Written by Jonathan Wojcik

Things From

MENARD'S!


   Only accessible during our Iowa trip, Menard's is similar to "Home Depot" or "Lowe's," but unlike either of those failures, these guys tend to go all-out for Halloween with a huge decorated holiday section!




   An entire aisle of the place was devoted to large, hanging skeletons, of which these gloomy gooses were the first to grab me. What do you have to be sad about, skeletons? You're skeletons! Skeletons don't cry! They frolic!




   This one was the very largest "skeleton" in the store, though its outfit doesn't really give the illusion of arms or a body under that huge skull. What kind of outfit is that even supposed to be. A priest's robe? A nun costume? That's all the black and white fabrics call to mind. This is a gigantic skull who dresses as a nun and I'm going to assume flies around. Maybe this is what nuns summon to punish unruly children.




   The Halloween Lawn & Garden section included a number of spooky outdoor statues, the cutest of which had to be these skeletal dogs eager to play fetch with what was probably a living person's femur only hours ago. You know those skeletal dogs.
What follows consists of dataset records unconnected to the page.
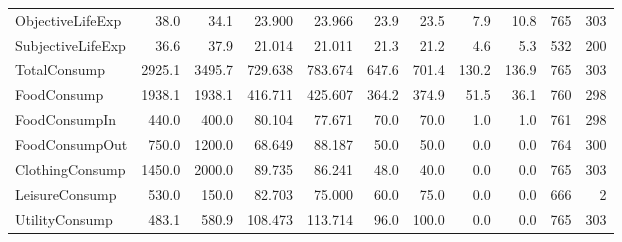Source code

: \begin{table}
\begin{tabular}[t]{lrrrrrrrrrr}
\addlinespace
ObjectiveLifeExp & 38.0 & 34.1 & 23.900 & 23.966 & 23.9 & 23.5 & 7.9 & 10.8 & 765 & 303\\
SubjectiveLifeExp & 36.6 & 37.9 & 21.014 & 21.011 & 21.3 & 21.2 & 4.6 & 5.3 & 532 & 200\\
TotalConsump & 2925.1 & 3495.7 & 729.638 & 783.674 & 647.6 & 701.4 & 130.2 & 136.9 & 765 & 303\\
FoodConsump & 1938.1 & 1938.1 & 416.711 & 425.607 & 364.2 & 374.9 & 51.5 & 36.1 & 760 & 298\\
FoodConsumpIn & 440.0 & 400.0 & 80.104 & 77.671 & 70.0 & 70.0 & 1.0 & 1.0 & 761 & 298\\
\addlinespace
FoodConsumpOut & 750.0 & 1200.0 & 68.649 & 88.187 & 50.0 & 50.0 & 0.0 & 0.0 & 764 & 300\\
ClothingConsump & 1450.0 & 2000.0 & 89.735 & 86.241 & 48.0 & 40.0 & 0.0 & 0.0 & 765 & 303\\
LeisureConsump & 530.0 & 150.0 & 82.703 & 75.000 & 60.0 & 75.0 & 0.0 & 0.0 & 666 & 2\\
UtilityConsump & 483.1 & 580.9 & 108.473 & 113.714 & 96.0 & 100.0 & 0.0 & 0.0 & 765 & 303\\
\bottomrule
\end{tabular}
\end{table}
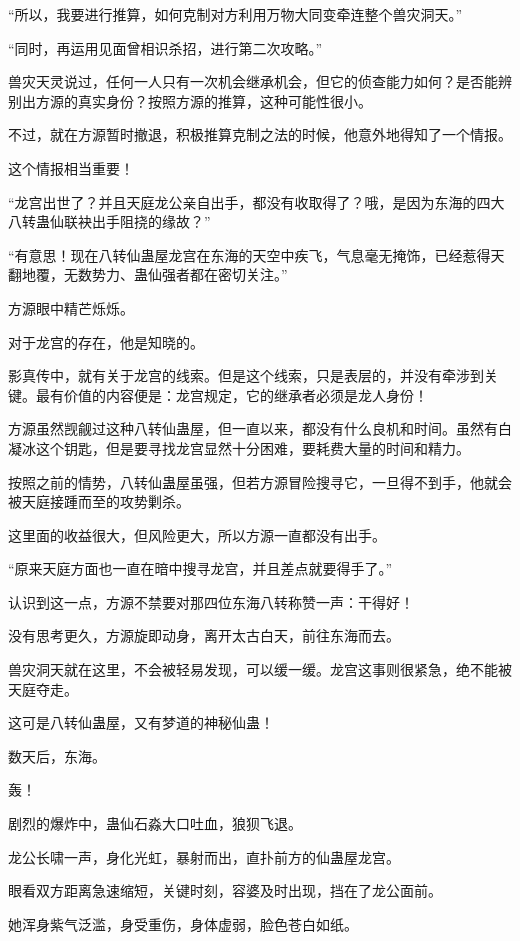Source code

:\begin{this_body}
“所以，我要进行推算，如何克制对方利用万物大同变牵连整个兽灾洞天。”

“同时，再运用见面曾相识杀招，进行第二次攻略。”

兽灾天灵说过，任何一人只有一次机会继承机会，但它的侦查能力如何？是否能辨别出方源的真实身份？按照方源的推算，这种可能性很小。

不过，就在方源暂时撤退，积极推算克制之法的时候，他意外地得知了一个情报。

这个情报相当重要！

“龙宫出世了？并且天庭龙公亲自出手，都没有收取得了？哦，是因为东海的四大八转蛊仙联袂出手阻挠的缘故？”

“有意思！现在八转仙蛊屋龙宫在东海的天空中疾飞，气息毫无掩饰，已经惹得天翻地覆，无数势力、蛊仙强者都在密切关注。”

方源眼中精芒烁烁。

对于龙宫的存在，他是知晓的。

影真传中，就有关于龙宫的线索。但是这个线索，只是表层的，并没有牵涉到关键。最有价值的内容便是：龙宫规定，它的继承者必须是龙人身份！

方源虽然觊觎过这种八转仙蛊屋，但一直以来，都没有什么良机和时间。虽然有白凝冰这个钥匙，但是要寻找龙宫显然十分困难，要耗费大量的时间和精力。

按照之前的情势，八转仙蛊屋虽强，但若方源冒险搜寻它，一旦得不到手，他就会被天庭接踵而至的攻势剿杀。

这里面的收益很大，但风险更大，所以方源一直都没有出手。

“原来天庭方面也一直在暗中搜寻龙宫，并且差点就要得手了。”

认识到这一点，方源不禁要对那四位东海八转称赞一声：干得好！

没有思考更久，方源旋即动身，离开太古白天，前往东海而去。

兽灾洞天就在这里，不会被轻易发现，可以缓一缓。龙宫这事则很紧急，绝不能被天庭夺走。

这可是八转仙蛊屋，又有梦道的神秘仙蛊！

数天后，东海。

轰！

剧烈的爆炸中，蛊仙石淼大口吐血，狼狈飞退。

龙公长啸一声，身化光虹，暴射而出，直扑前方的仙蛊屋龙宫。

眼看双方距离急速缩短，关键时刻，容婆及时出现，挡在了龙公面前。

她浑身紫气泛滥，身受重伤，身体虚弱，脸色苍白如纸。


\end{this_body}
   These garden gnomes are probably intended to give the impression of "zombies," but honestly, who says this isn't what a gnome normally looks like? It's not as if they were always cute, rosy-cheeked little fairy-folk in mythology, and gnomes always ate brains, right? Isn't that why they wear pointy hats? For drilling holes in foreheads?




   By far the best of the horror-gnomes was the skeletal lady gnome. Sure, the bearded pipe-smoking skeleton is cute, but a squat little gnomette without any soft tissues is something totally new, and yes, this is the one we wound up buying. We're probably never going to put her outside - something might happen to her! - but she'd look great just about anywhere in the house, especially the kitchen, where she could look down from the refrigerator or microwave with those kindly judgmental eye-sockets. "More peanut butter cups? Well, you do what you want. No skin off my back!"

SKULL JOKE.




   Menards even had some pocket screamers I hadn't encountered before; satisfyingly chunky, vividly green ghouls with differing degrees of hypercephaly. I think the sharp-fanged one is the cooler of the two.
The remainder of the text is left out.